Were Trump's Fundies able to re-write (and condense) Constitutional amendments, we'd simply get these:
Amendment I
"Congress shall make no law respecting an establishment of religion, or prohibiting the free exercise thereof."

Amendment XIV
Section 1.
"No state shall make or enforce any law which shall abridge the privileges or immunities of citizens of the United States, unless such privileges contravene the provisions of revised Amendment I."
Hey' we're "cutting government regulations. Let's just cut out that pesky 'free press' part of the First Amendment."
In short, the thrust of these kinds of unconstitutional forays is to subordinate the equal protection provisions of the 14th Amendment to the religion clauses of the 1st.
Donald Trump has made scant secret of his lust for infringing on inconvenient "free speech." to wit, as reported by the intrepid Marcy Wheeler recently reported regarding the recently renewed FISA law:
…it’s the unreviewable authority for Jeff Sessions bit that is the real problem.

We know, for example, that painting Black Lives Matter as a national security threat is key to the Trump-Sessions effort to criminalize race. We also know that Trump has accused his opponents of treason, all for making critical comments about Trump.

This bill gives Sessions unreviewable authority to decide that a BLM protest organized using or whistleblowing relying on Tor, discovered by collection done in the name of hunting Russian spies, can be referred for prosecution. The fact that the underlying data predicating any prosecution was obtained without a warrant under 702 would — in part because this bill doesn’t add teeth to FISA notice — ensure that courts would never learn the genesis of the prosecution. Even if a court somehow managed to do so, however, it could never deem the domestic surveillance unlawful because the bill gives Jeff Sessions the unreviewable authority to treat dissent as a national security threat...
__

With respect to this whole "religious liberty" thing and civil (including patient) rights, I am reminded of passages in Ann Neumann's brilliant book.

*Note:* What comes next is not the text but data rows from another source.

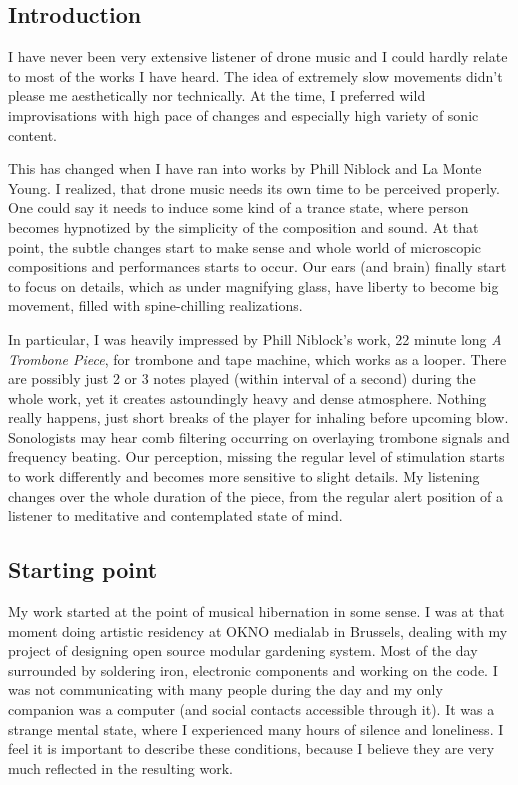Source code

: \documentclass[12pt,a4paper,oneside]{report}
\begin{document}
\subsection{Introduction} I have never been very extensive listener of drone music and I could hardly relate to most of the works I have heard. The idea of extremely slow movements didn't please me aesthetically nor technically. At the time, I preferred wild improvisations with high pace of changes and especially high variety of sonic content.

This has changed when I have ran into works by Phill Niblock and La Monte Young. I realized, that drone music needs its own time to be perceived properly. One could say it needs to induce some kind of a trance state, where person becomes hypnotized by the simplicity of the composition and sound. At that point, the subtle changes start to make sense and whole world of microscopic compositions and performances starts to occur. Our ears (and brain) finally start to focus on details, which as under magnifying glass, have liberty to become big movement, filled with spine-chilling realizations.

In particular, I was heavily impressed by Phill Niblock's work, 22 minute long \emph{A Trombone Piece}, for trombone and tape machine, which works as a looper. There are possibly just 2 or 3 notes played (within interval of a second) during the whole work, yet it creates astoundingly heavy and dense atmosphere. Nothing really happens, just short breaks of the player for inhaling before upcoming blow. Sonologists may hear comb filtering occurring on overlaying trombone signals and frequency beating. Our perception, missing the regular level of stimulation starts to work differently and becomes more sensitive to slight details. My listening changes over the whole duration of the piece, from the regular alert position of a listener to meditative and contemplated state of mind. 

\subsection{Starting point} My work started at the point of musical hibernation in some sense. I was at that moment doing artistic residency at OKNO medialab in Brussels, dealing with my project of designing open source modular gardening system. Most of the day surrounded by soldering iron, electronic components and working on the code. I was not communicating with many people during the day and my only companion was a computer (and social contacts accessible through it). It was a strange mental state, where I experienced many hours of silence and loneliness. I feel it is important to describe these conditions, because I believe they are very much reflected in the resulting work. 
\end{document}
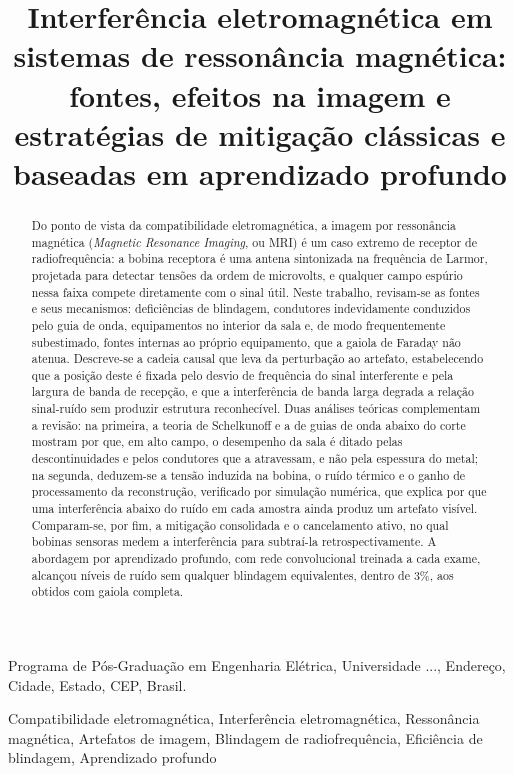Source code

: \documentclass[portuguese]{sbcreviews-2025}%
\title[Interferência eletromagnética em sistemas de ressonância magnética]{Interferência eletromagnética em sistemas de ressonância magnética: fontes, efeitos na imagem e estratégias de mitigação clássicas e baseadas em aprendizado profundo}
\author[Autor et al. 202X]{
\affil{\textbf{Nome do Autor}~\orcidlink{0000-0000-0000-0000}~\textcolor{blue}{\faEnvelope}~~[{Universidade}~|\href{mailto: ...}{~{\textit{...@...br}}}~]}
}
\begin{document}
\begin{frontmatter}

\maketitle

\begin{mail}
Programa de Pós-Graduação em Engenharia Elétrica, Universidade ..., Endereço, Cidade, Estado, CEP, Brasil.
\end{mail}


\begin{abstract}
Do ponto de vista da compatibilidade eletromagnética, a imagem por ressonância magnética (\textit{Magnetic Resonance Imaging}, ou MRI) é um caso extremo de receptor de radiofrequência: a bobina receptora é uma antena sintonizada na frequência de Larmor, projetada para detectar tensões da ordem de microvolts, e qualquer campo espúrio nessa faixa compete diretamente com o sinal útil. Neste trabalho, revisam-se as fontes e seus mecanismos: deficiências de blindagem, condutores indevidamente conduzidos pelo guia de onda, equipamentos no interior da sala e, de modo frequentemente subestimado, fontes internas ao próprio equipamento, que a gaiola de Faraday não atenua. Descreve-se a cadeia causal que leva da perturbação ao artefato, estabelecendo que a posição deste é fixada pelo desvio de frequência do sinal interferente e pela largura de banda de recepção, e que a interferência de banda larga degrada a relação sinal-ruído sem produzir estrutura reconhecível. Duas análises teóricas complementam a revisão: na primeira, a teoria de Schelkunoff e a de guias de onda abaixo do corte mostram por que, em alto campo, o desempenho da sala é ditado pelas descontinuidades e pelos condutores que a atravessam, e não pela espessura do metal; na segunda, deduzem-se a tensão induzida na bobina, o ruído térmico e o ganho de processamento da reconstrução, verificado por simulação numérica, que explica por que uma interferência abaixo do ruído em cada amostra ainda produz um artefato visível. Comparam-se, por fim, a mitigação consolidada e o cancelamento ativo, no qual bobinas sensoras medem a interferência para subtraí-la retrospectivamente. A abordagem por aprendizado profundo, com rede convolucional treinada a cada exame, alcançou níveis de ruído sem qualquer blindagem equivalentes, dentro de 3\%, aos obtidos com gaiola completa.
\end{abstract}


\begin{pchaves}
Compatibilidade eletromagnética, Interferência eletromagnética, Ressonância magnética, Artefatos de imagem, Blindagem de radiofrequência, Eficiência de blindagem, Aprendizado profundo
\end{pchaves}

\end{frontmatter}
\end{document}
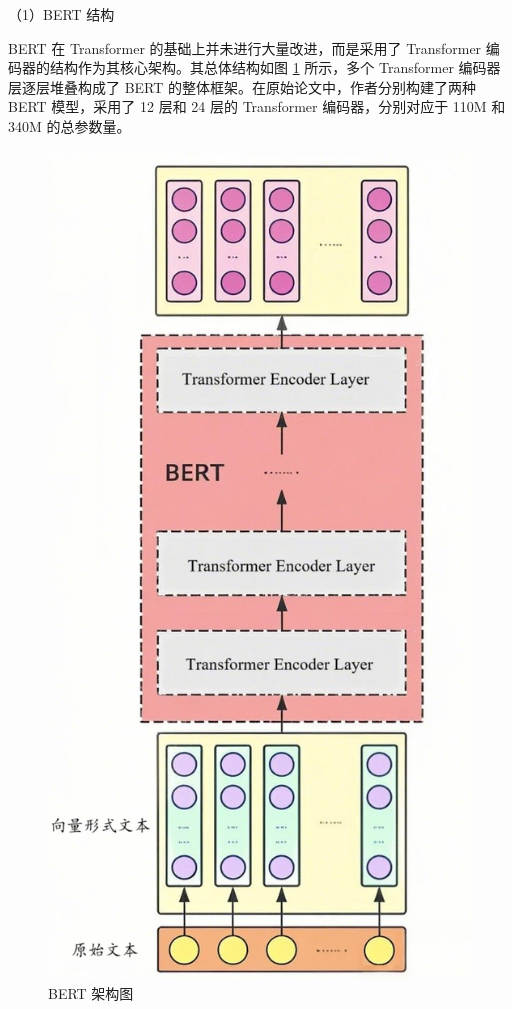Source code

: （1）BERT 结构

BERT 在 Transformer 的基础上并未进行大量改进，而是采用了 Transformer 编码器的结构作为其核心架构。其总体结构如图 \ref{fig:BERT} 所示，多个 Transformer 编码器层逐层堆叠构成了 BERT 的整体框架。在原始论文中，作者分别构建了两种 BERT 模型，采用了 12 层和 24 层的 Transformer 编码器，分别对应于 110M 和 340M 的总参数量。

\begin{figure}[htb]
	\centering
	\includegraphics[scale = 0.5]{figures/bert.png}
	\caption{BERT 架构图 \cite{devlin_bert_2019}}
	\label{fig:BERT}
\end{figure}

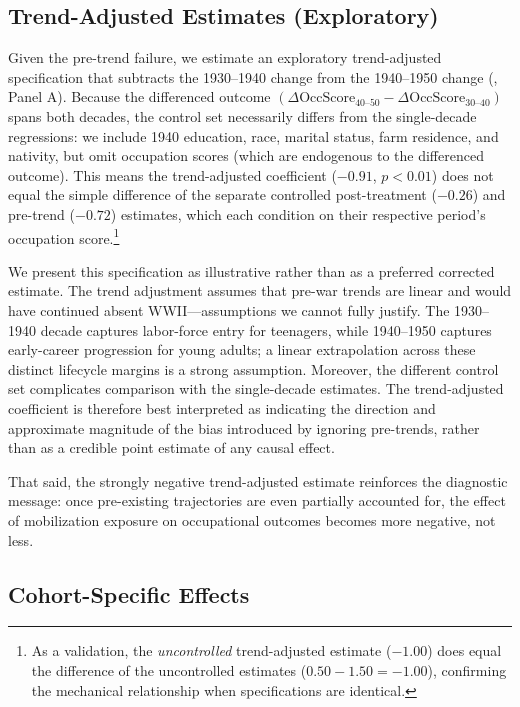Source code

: \documentclass[12pt]{article}
\begin{document}
\subsection{Trend-Adjusted Estimates (Exploratory)}

Given the pre-trend failure, we estimate an exploratory trend-adjusted specification that subtracts the 1930--1940 change from the 1940--1950 change (, Panel A). Because the differenced outcome $(\Delta\text{OccScore}_{40\text{--}50} - \Delta\text{OccScore}_{30\text{--}40})$ spans both decades, the control set necessarily differs from the single-decade regressions: we include 1940 education, race, marital status, farm residence, and nativity, but omit occupation scores (which are endogenous to the differenced outcome). This means the trend-adjusted coefficient ($-0.91$, $p < 0.01$) does not equal the simple difference of the separate controlled post-treatment ($-0.26$) and pre-trend ($-0.72$) estimates, which each condition on their respective period's occupation score.\footnote{As a validation, the \textit{uncontrolled} trend-adjusted estimate ($-1.00$) does equal the difference of the uncontrolled estimates ($0.50 - 1.50 = -1.00$), confirming the mechanical relationship when specifications are identical.}

We present this specification as illustrative rather than as a preferred corrected estimate. The trend adjustment assumes that pre-war trends are linear and would have continued absent WWII---assumptions we cannot fully justify. The 1930--1940 decade captures labor-force entry for teenagers, while 1940--1950 captures early-career progression for young adults; a linear extrapolation across these distinct lifecycle margins is a strong assumption. Moreover, the different control set complicates comparison with the single-decade estimates. The trend-adjusted coefficient is therefore best interpreted as indicating the direction and approximate magnitude of the bias introduced by ignoring pre-trends, rather than as a credible point estimate of any causal effect.

That said, the strongly negative trend-adjusted estimate reinforces the diagnostic message: once pre-existing trajectories are even partially accounted for, the effect of mobilization exposure on occupational outcomes becomes more negative, not less.

\subsection{Cohort-Specific Effects}
\end{document}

After the 1973 Roe v. Wade decision, Catholic and Evangelical leaders formed an alliance that had previously been unthinkable. Part backlash to the liberalizing politics of the 1960s and early 70s, part enemy-of-my-enemy-is-my-friend, part trepidation at declining church enrollment and restructuring of the nuclear family, Catholics and Evangelicals found that their cooperation on so-called traditional values was a holy alliance. “This political and cultural realignment even helped melt divisions among Protestants, Catholics, and Jews, as religious identity came to matter less than one’s moral and political positions regarding a host of key issues, including abortion, premarital sex, birth control, divorce, and homosexuality,” writes Petro in After the Wrath of God. It intertwined grassroots church networks, priests who were willing and able to pressure legislators, international influence (for example, in US health policy abroad, that excluded condoms or abortion access), media empires (from Trinity Broadcasting Network to Jim Bakker and Oral Roberts), and American religious fervor. Since the 1970s, the Christian Right has ebbed and flowed, with various organizational forces rising to prominence and falling apart. From Jerry Falwell’s Moral Majority, founded in 1979, to Pat Robertson’s Christian Coalition, founded in 1989, their “successes at political mobilization— pushing apolitical religious conservatives to become voters, voters to become activists, and activists to become candidates— have become woven into the fabric of our national political life, particularly within the GOP,” wrote journalist and scholar Frederick Clarkson, a senior fellow at Political Research Associates, on its website in 2013.

Rather than measure this group’s achievements by the number of politicians who have risen to power, Clarkson writes, “Its greatest success, in fact, has been somewhat under the radar: creating an institutional network that fosters young conservatives and encourages them to translate conservative ideas into public policy.” In 2009, prominent conservative Catholic and Protestant leaders signed the Manhattan Declaration, a manifesto declaring, “We are Christians who have joined together across historic lines of ecclesial differences to affirm our right— and, more importantly, to embrace our obligation— to speak and act in defense of these truths. We pledge to each other, and to our fellow believers, that no power on earth, be it cultural or political, will intimidate us into silence or acquiescence.” (The entire text can be found online at manhattandeclaration.org.)

In the declaration’s formulation, legalized abortion is a keystone on which other issues like same-sex marriage, contraception, stem cell research, and euthanasia rest; the challenge to stop such corruptions can be understood through the study of the shifting definition of religious liberty in the United States.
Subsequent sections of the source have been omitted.